As in so many New England communities, religion played a major role in the lives of Topsham residents. The Congregational Church was the “official” religion of Massachusetts, and Maine was part of Massachusetts until gaining statehood in 1820. In the 1830’s a new Congregational church (later used as a town hall) was built by Samuel Melcher III at the corner of Elm and Green Streets. It burned in the 1960’s. A new Baptist church was erected by Melcher on Elm Street in 1835 and stands today. The Free Will Baptist church on Winter Street was constructed in 1837 and demolished in the 1970’s. Another Christian-based sect got its start in the 1840’s in Topsham. Ellen White lived in Gorham but was visiting her friends, the Howlands, at 7 Elm Street in Topsham. It was here, in 1847, that she had the “vision” which confirmed her beliefs and established her as one of the founding members of the Seventh Day Adventist Church.
By 1853, the central village had grown to more than 150 buildings, and Federal style gave way to Greek Revival. The published Brunswick-Topsham bird’s eye view of 1877 shows the village south of Melcher Place largely as it exists today with about 180 buildings and three churches. The brick Bowdoin Paper Company mill was the largest building in town, with a railroad depot at the east end of the village.

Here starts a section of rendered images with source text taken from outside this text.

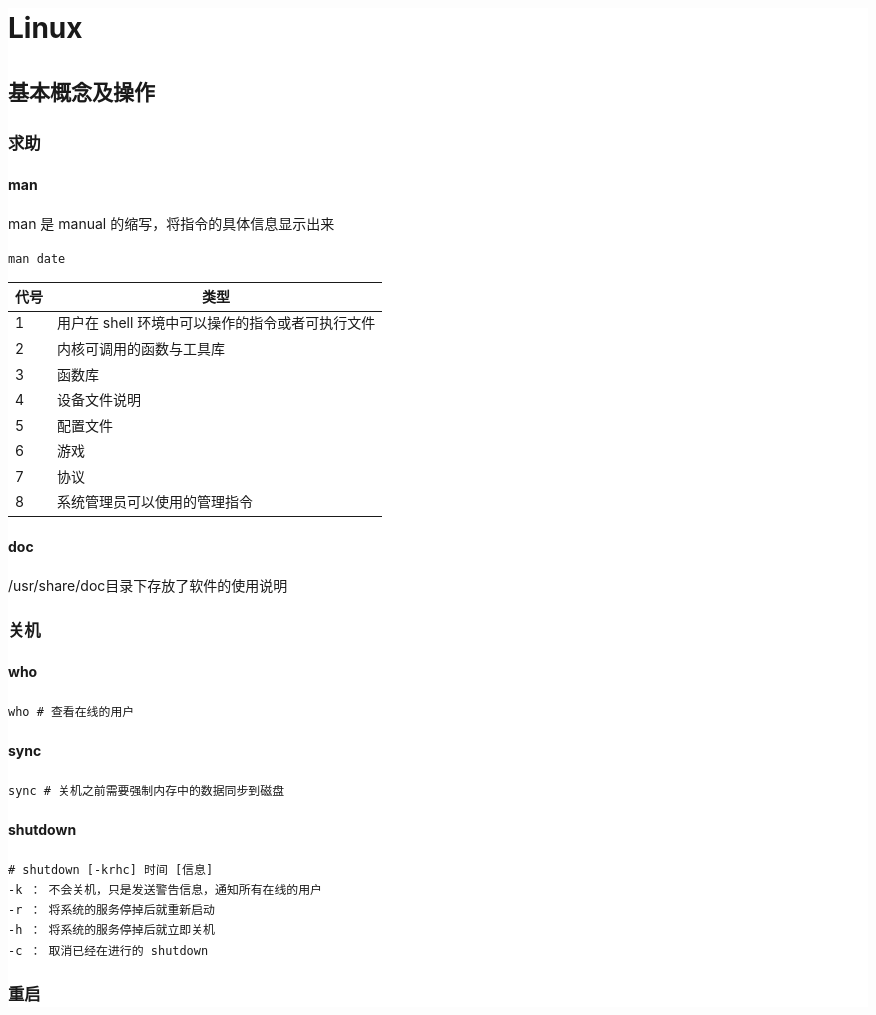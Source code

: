 # Linux

## 基本概念及操作

### 求助

#### man

man 是 manual 的缩写，将指令的具体信息显示出来

```shell
man date
```

代号|	类型
-|-
1	| 用户在 shell 环境中可以操作的指令或者可执行文件
2 | 内核可调用的函数与工具库
3 | 函数库
4 | 设备文件说明
5	| 配置文件
6 | 游戏
7 | 协议
8	| 系统管理员可以使用的管理指令

#### doc

/usr/share/doc目录下存放了软件的使用说明

### 关机

#### who

```shell
who # 查看在线的用户
```

#### sync

```shell
sync # 关机之前需要强制内存中的数据同步到磁盘
```

#### shutdown

```
# shutdown [-krhc] 时间 [信息]
-k ： 不会关机，只是发送警告信息，通知所有在线的用户
-r ： 将系统的服务停掉后就重新启动
-h ： 将系统的服务停掉后就立即关机
-c ： 取消已经在进行的 shutdown
```

### 重启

Mills continued to play a role in the town’s development, and not just the paper mills along the Androscoggin. Feldspar was mined from local quarries, with a mill on the Cathance River and with the principal mill of the Maine Feldspar Company on the eastern end of Elm Street near the railroad tracks. It had the capacity to process 40 tons of spar per day and employed 75 people. At one time, Topsham produced 1/8th of the feldspar used in the US and 1/16th of that used worldwide.
Feldspar mining and mills also played a big role in the ever-changing immigrant population of Topsham. Italians, who knew the mining trade well, were brought over and lived in tent cities near today’s Tedford Road, often sending their earnings back home to families in Italy. French-Canadian families lived in the Topsham Heights up above the Androscoggin River but within walking distance of the mills on both sides of the river. A footbridge, known as the Swinging Bridge, made it much more convenient for the Catholic mill workers in Topsham to cross the river to attend Mass, spoken in French, at St. John the Baptist Church in Brunswick. In the nearby village of Pejepscot, eastern Europeans made up much of the community and worked in the paper mill on the Androscoggin River.

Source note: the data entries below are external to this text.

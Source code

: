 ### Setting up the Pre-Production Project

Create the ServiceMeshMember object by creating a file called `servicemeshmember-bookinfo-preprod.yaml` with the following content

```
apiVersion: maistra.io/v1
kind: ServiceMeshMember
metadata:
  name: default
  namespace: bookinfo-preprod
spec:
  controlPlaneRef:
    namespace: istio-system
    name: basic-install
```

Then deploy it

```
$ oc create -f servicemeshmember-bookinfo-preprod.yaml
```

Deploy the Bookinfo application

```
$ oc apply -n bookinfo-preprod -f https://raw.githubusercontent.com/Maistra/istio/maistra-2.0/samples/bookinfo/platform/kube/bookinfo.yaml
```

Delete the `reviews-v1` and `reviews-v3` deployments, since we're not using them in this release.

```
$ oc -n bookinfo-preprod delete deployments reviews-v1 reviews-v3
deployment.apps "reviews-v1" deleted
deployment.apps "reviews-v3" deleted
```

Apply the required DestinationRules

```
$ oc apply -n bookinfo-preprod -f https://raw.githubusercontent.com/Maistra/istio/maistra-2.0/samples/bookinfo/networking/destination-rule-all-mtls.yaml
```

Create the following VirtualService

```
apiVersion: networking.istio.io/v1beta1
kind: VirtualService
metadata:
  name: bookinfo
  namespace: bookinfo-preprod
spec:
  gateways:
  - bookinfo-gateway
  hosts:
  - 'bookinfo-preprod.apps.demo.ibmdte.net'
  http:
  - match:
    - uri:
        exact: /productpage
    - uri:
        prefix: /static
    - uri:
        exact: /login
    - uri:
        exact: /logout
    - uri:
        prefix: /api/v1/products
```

Less new construction occurred during the Victorian era, but Summer Street saw several houses in the Queen Anne style, including expanded and remodeled Federal style capes. Many older homes were “updated” with Italianate door hoods, bay windows and porches. Styles continued to change, but many of the original homes remained which is why today in Topsham’s historic district you’ll find a Federal home next to a Greek Revival with an Arts and Crafts bungalow nearby.
A prominent part of the town became the annual Topsham Fair, originally held every fall from 1856. Started by the Sagadahoc Agricultural and Horticultural Society, the early exhibitions featured livestock and produce, with handcrafts soon added. The Topsham Fair grandstand was built in 1864 and is still standing; it is listed on the National Register of Historic Places. The fair, now held the first week of August, continues to grow and is going strong as one of the state’s oldest agricultural fairs.
World War II and the Cold War brought military bases to the area, and many of the servicemen and women ended up staying in Topsham. The town has shifted from one with agricultural and manufacturing as its base to more retail but still with plenty of small businesses to keep it thriving. It’s a quirky, unique town which has reinvented itself several times, and is made up of many residents who can trace their roots back to the early beginnings of Topsham, along with many of us “from away” who love the small town feel and respect its ever evolving history.